第52回目の今回は子育てをテーマにしたニュースレターを取り上げた。ニュースレター運営でやるべきことは読者への価値提供。今回の事例はそんな基本をしっかり見せてくれる。

このニュースレターはクリエイター、課金モデルを成り立たせたい人に向けて書いている。

個人でニュースレターの運営に成功している例を毎回ひとつとりあげ、それを徹底的に調べてビジネスモデルの仕組みから、なぜそんなにウケているのか、を独自分析してレポートする。あなたがクリエイターならとても参考になるはず。



👫 もくじ

  1. 記事配信の予告で気をつけること
  2. 【他人のニュースレターを勝手に分析】子育て中の両親が気になるデータを提供するニュースレター
  3. 超がつくほどのエリート経歴
  4. 子供が生まれる前から成長するまでをカバー
  5. 子育てに必要なのはデータ
  6. ParentDataのビジネスモデル
  7. 極めてニッチで需要が高い分野
  8. 自分を信じたい気持ちへのカウンター
  9. マーケティングをしないマーケティング
  10. 誰かを助けることがマーケティング
  11. みなさんからのご質問と回答
  12. マシュマロからのご質問1
  13. マシュマロからのご質問2



🥐 記事配信の予告で気をつけること

記事の告知にも読者への価値提供が無ければ振り向いてもらえない。

毎回、記事が配信される2,3日前にX(旧:ツイッター)で告知を行っている。今回の記事ではこんな投稿で予告をした。



投稿のインプレッション数はそこまで伸びていないが、それでもかなりの数の購読者につながった。きっとそれはこの投稿にこめた読者への価値提供にあると思っている。


  • 次回の月曜に参考にしていただける記事を配信する
  • 購読をすれば見逃すことなくメールボックスに記事が届くこと


読者目線で見てメリットが無ければ行動を起こしてもらえない。行動とは購読登録をすること。

とにかくどんなコンテンツ価値提供にフォーカスすることで大きな成果を得ることができる。


今回分析したニュースレターはその価値提供という意味でとても参考になった。



【他人のニュースレターを勝手に分析】子育て中の両親が気になるデータを提供するニュースレター

今回とりあげたのはParentData。テーマは子育て。妊娠する前から、妊娠中、子供が生まれた後、様々な子育てのステージでぶつかる疑問や課題について書かれたニュースレター。

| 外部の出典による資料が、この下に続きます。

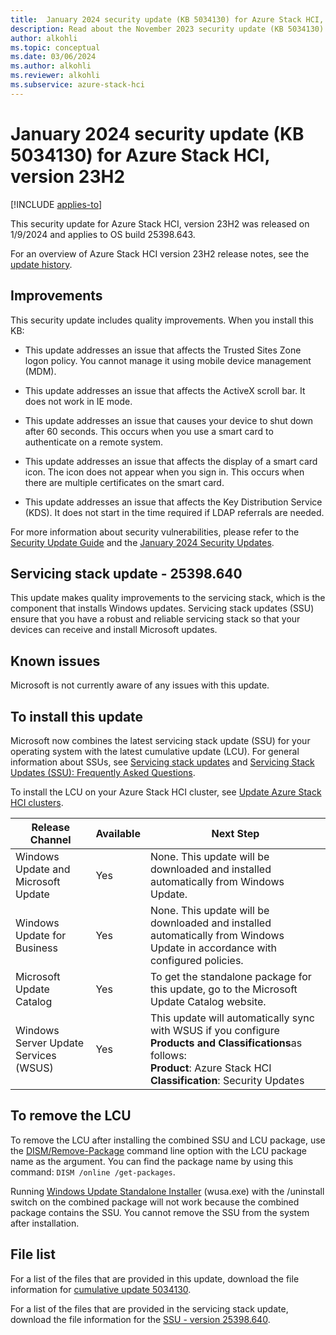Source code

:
 ```yaml
---
title:  January 2024 security update (KB 5034130) for Azure Stack HCI, version 23H2
description: Read about the November 2023 security update (KB 5034130) for Azure Stack HCI, version 23H2.
author: alkohli
ms.topic: conceptual
ms.date: 03/06/2024
ms.author: alkohli
ms.reviewer: alkohli
ms.subservice: azure-stack-hci
---
```


# January 2024 security update (KB 5034130) for Azure Stack HCI, version 23H2

[!INCLUDE [applies-to](../includes/hci-applies-to-23h2.md)]

This security update for Azure Stack HCI, version 23H2 was released on 1/9/2024 and applies to OS build 25398.643.

For an overview of Azure Stack HCI version 23H2 release notes, see the [update history](https://support.microsoft.com/en-us/topic/release-notes-for-azure-stack-hci-version-23h2-018b9b10-a75b-4ad7-b9d1-7755f81e5b0b).


## Improvements

This security update includes quality improvements. When you install this KB:

- This update addresses an issue that affects the Trusted Sites Zone logon policy. You cannot manage it using mobile device management (MDM).

- This update addresses an issue that affects the ActiveX scroll bar. It does not work in IE mode.

- This update addresses an issue that causes your device to shut down after 60 seconds. This occurs when you use a smart card to authenticate on a remote system.

- This update addresses an issue that affects the display of a smart card icon. The icon does not appear when you sign in. This occurs when there are multiple certificates on the smart card.

- This update addresses an issue that affects the Key Distribution Service (KDS). It does not start in the time required if LDAP referrals are needed.

For more information about security vulnerabilities, please refer to the [Security Update Guide](https://msrc.microsoft.com/update-guide/) and the [January 2024 Security Updates](https://msrc.microsoft.com/update-guide/releaseNote/2024-Jan).

## Servicing stack update - 25398.640

This update makes quality improvements to the servicing stack, which is the component that installs Windows updates. Servicing stack updates (SSU) ensure that you have a robust and reliable servicing stack so that your devices can receive and install Microsoft updates.

## Known issues

Microsoft is not currently aware of any issues with this update.

## To install this update

Microsoft now combines the latest servicing stack update (SSU) for your operating system with the latest cumulative update (LCU). For general information about SSUs, see [Servicing stack updates](https://learn.microsoft.com/en-us/windows/deployment/update/servicing-stack-updates) and [Servicing Stack Updates (SSU): Frequently Asked Questions](https://support.microsoft.com/en-us/topic/servicing-stack-updates-ssu-frequently-asked-questions-06b62771-1cb0-368c-09cf-87c4efc4f2fe).

To install the LCU on your Azure Stack HCI cluster, see [Update Azure Stack HCI clusters](https://learn.microsoft.com/en-us/azure-stack/hci/manage/update-cluster).

| Release Channel | Available | Next Step |
| -- | -- | -- |
| Windows Update and Microsoft Update | Yes | None. This update will be downloaded and installed automatically from Windows Update. |
| Windows Update for Business | Yes | None. This update will be downloaded and installed automatically from Windows Update in accordance with configured policies. |
| Microsoft Update Catalog | Yes | To get the standalone package for this update, go to the Microsoft Update Catalog website. |
| Windows Server Update Services (WSUS) | Yes | This update will automatically sync with WSUS if you configure **Products and Classifications**as follows:<br>**Product**: Azure Stack HCI<br>**Classification**: Security Updates |

## To remove the LCU

To remove the LCU after installing the combined SSU and LCU package, use the [DISM/Remove-Package](https://learn.microsoft.com/en-us/windows-hardware/manufacture/desktop/dism-operating-system-package-servicing-command-line-options?view=windows-11) command line option with the LCU package name as the argument. You can find the package name by using this command: `DISM /online /get-packages`.

Running [Windows Update Standalone Installer](https://support.microsoft.com/en-us/topic/description-of-the-windows-update-standalone-installer-in-windows-799ba3df-ec7e-b05e-ee13-1cdae8f23b19) (wusa.exe) with the /uninstall switch on the combined package will not work because the combined package contains the SSU. You cannot remove the SSU from the system after installation.

## File list

For a list of the files that are provided in this update, download the file information for [cumulative update 5034130](https://go.microsoft.com/fwlink/?linkid=2257353).

For a list of the files that are provided in the servicing stack update, download the file information for the [SSU - version 25398.640](https://go.microsoft.com/fwlink/?linkid=2257446).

著者はアメリカのアイビーリーグのひとつであるブラウン大学の経済学教授エミリー・オスターさん。

Amazon.de: Emily Oster: books, biography, latest update
著者のエミリー・オスターさん



👨‍🏫 超がつくほどのエリート経歴

著者のエミリーさんは誰が見ても分かるぐらいの超がつくほどのエリート。

ハーバード大学で統計学を学び、経済学の博士号を取得。開発経済学、医療経済学などの分野の研究成果がメディアで注目される。現在、ブラウン大学経済学部教授およびゴールドマン・サックスの経済顧問を勤める。

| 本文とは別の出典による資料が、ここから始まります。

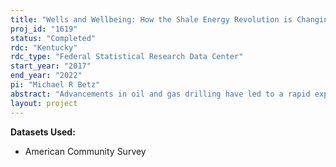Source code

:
 ```yaml
---
title: "Wells and Wellbeing: How the Shale Energy Revolution is Changing Rural Families"
proj_id: "1619"
status: "Completed"
rdc: "Kentucky"
rdc_type: "Federal Statistical Research Data Center"
start_year: "2017"
end_year: "2022"
pi: "Michael R Betz"
abstract: "Advancements in oil and gas drilling have led to a rapid expansion of shale energy production across the United States. While increased domestic energy production has important strategic implications for the country as a whole, the most profound impacts may be on the small towns and rural areas where the energy extraction is occurring. Much work has been done to estimate the economic and environmental impacts of shale energy development, yet little empirical work has assessed its impact on family outcomes and community demographic composition. We use restricted access American Community Survey microdata from 2006–2014 to estimated difference-in-differences models of shale energy development on family processes. Family outcomes of interest include fertility (marital and nonmarital), marriage, divorce, cohabitation, and migration. We do not expect shale development to have progressed long enough to have a measurable impact on overall fertility rates. However, nonmarital fertility is more closely associated with short-term individual level economic, so we expect shale development to significantly impact nonmarital fertility. "
layout: project
---
```


**Datasets Used:**

  - American Community Survey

自身の妊娠出産で検証した客観的なデータを元に発表した著書が注目を集める。

Emily Oster: Why wasn't the US tracking the spread of COVID-19 in schools?  : NPR

彼女の経歴を見て、あなたはこう思っているかもしれない。「有名な経済学の教授が書いたニュースレターだから人気があるのか」と。

それは違う。

読者の立場になって考えてみて欲しい。あなたは「著者が賢そうな超エリートだから購読しよう」と思って購読したニュースレターがあるだろうか。きっと無い。他人の書いたニュースレターなんてよほどの動機がなければ購読しない。エリートが書いたってなると小難しそう、と考えて余計に購読ボタンを押しにくくなる。

ParentDataをよく読んで見れば、人気の秘密はそんな著者の経歴だけではないことが分かってくる。



🐒 子供が生まれる前から成長するまでをカバー

ParentDataが扱うテーマは子育て全般。子育てに関する悩みは、妊娠する前から子供が成長するまでずっと続く。

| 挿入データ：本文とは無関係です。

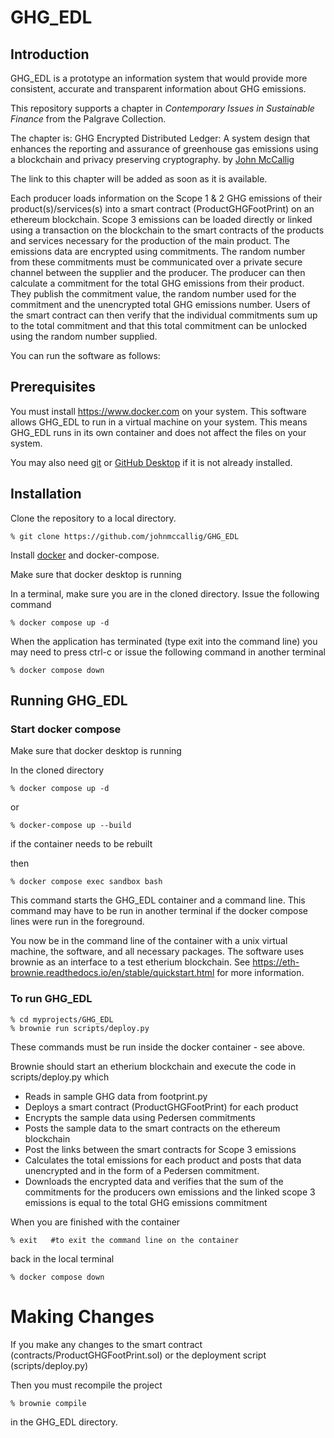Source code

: # GHG_EDL

## Introduction

GHG_EDL is a prototype an information system that would provide more consistent, accurate and transparent information about GHG emissions. 

This repository supports a chapter in *Contemporary Issues in Sustainable Finance* from the Palgrave Collection.

The chapter is:
GHG Encrypted Distributed Ledger: A system design that enhances the reporting and assurance of greenhouse gas emissions using a blockchain and privacy preserving cryptography. by  [John McCallig](https://people.ucd.ie/john.mccallig)

The link to this chapter will be added as soon as it is available.

Each producer loads information on the Scope 1 & 2 GHG emissions of their product(s)/services(s) into a smart contract (ProductGHGFootPrint) on an ethereum blockchain. Scope 3 emissions can be loaded directly or linked using a transaction on the blockchain to the smart contracts of the products and services necessary for the production of the main product. The emissions data are encrypted using commitments. The random number from these commitments must be communicated over a private secure channel between the supplier and the producer. The producer can then calculate a commitment for the total GHG emissions from their product. They publish the commitment value, the random number used for the commitment and the unencrypted total GHG emissions number. Users of the smart contract can then verify that the individual commitments sum up to the total commitment and that this total commitment can be unlocked using the random number supplied.

You can run the software as follows:

## Prerequisites

You must install https://www.docker.com on your system. This software allows GHG_EDL to run in a virtual machine on your system. This means GHG_EDL runs in its own container and does not affect the files on your system.

You may also need [git](https://git-scm.com/downloads) or [GitHub Desktop](https://desktop.github.com/download/) if it is not already installed.

## Installation

Clone the repository to a local directory.
```
% git clone https://github.com/johnmccallig/GHG_EDL 
```

Install [docker](https://www.docker.com/) and docker-compose.

Make sure that docker desktop is running

In a terminal, make sure you are in the cloned directory. Issue the following command

```
% docker compose up -d
```

When the application has terminated (type exit into the command line) you may need to press ctrl-c or issue the following command in another terminal

```
% docker compose down
```

## Running GHG_EDL

### Start docker compose

Make sure that docker desktop is running

In the cloned directory
```
% docker compose up -d
```
or 
```
% docker-compose up --build
```
if the container needs to be rebuilt

then 
```
% docker compose exec sandbox bash
```
This command starts the GHG_EDL container and a command line. This command may have to be run in another terminal if the docker compose lines were run in the foreground.

You now be in the command line of the container with a unix virtual machine, the software, and all necessary packages. The software uses brownie as an interface to a test etherium blockchain. See https://eth-brownie.readthedocs.io/en/stable/quickstart.html for more information.

### To run GHG_EDL

```
% cd myprojects/GHG_EDL
% brownie run scripts/deploy.py
```

These commands must be run inside the docker container - see above.

Brownie should start an etherium blockchain and execute the code in scripts/deploy.py which 

- Reads in sample GHG data from footprint.py
- Deploys a smart contract (ProductGHGFootPrint) for each product
- Encrypts the sample data using Pedersen commitments
- Posts the sample data to the smart contracts on the ethereum blockchain
- Post the links between the smart contracts for Scope 3 emissions
- Calculates the total emissions for each product and posts that data unencrypted and in the form of a Pedersen commitment.
- Downloads the encrypted data and verifies that the sum of the commitments for the producers own emissions and the linked scope 3 emissions is equal to the total GHG emissions commitment   

When you are finished with the container

```
% exit   #to exit the command line on the container
```
back in the local terminal
```
% docker compose down
```

# Making Changes

If you make any changes to the smart contract (contracts/ProductGHGFootPrint.sol) or the deployment script (scripts/deploy.py)

Then you must recompile the project

```
% brownie compile
```
in the GHG_EDL directory.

それぞれのステージに合わせていかにも両親が悩みそうなことを話題に取り上げている。以下に記事の題名をいくつか抜粋した。


  • 親であることで失ってしまうこと
  • 完璧な子育てができないときにやること
  • 子供のやったことの成果とは
  • 不妊治療をする前にパートナーと確認すること
  • ぜんそくを持つ子供との付き合い方
  • 子供の勉強を両親はどのぐらい手伝うのか
  • 子供を持つことと仕事のキャリアの関係
  • いいおもちゃと悪いおもちゃ
  • 保育所に子供を預けること
  • 子供を持つべき?持たないべき?
  • 子供のトイレトレーニング
  • 妊婦さんにとってのアルコールと健康
  • 子供とデジタル機材の関係
  • 子供のメンタルヘルス


おそらくネット上にあふれる数々の子育てコンテンツとほぼ同じに見える。「ある視点」を除けば。



👩‍🍳 子育てに必要なのはデータ

ParentDataの最も顕著な特徴はデータを裏付けに使うところ。おそらく経済学教授という著者のバックグラウンドがあるからだろう。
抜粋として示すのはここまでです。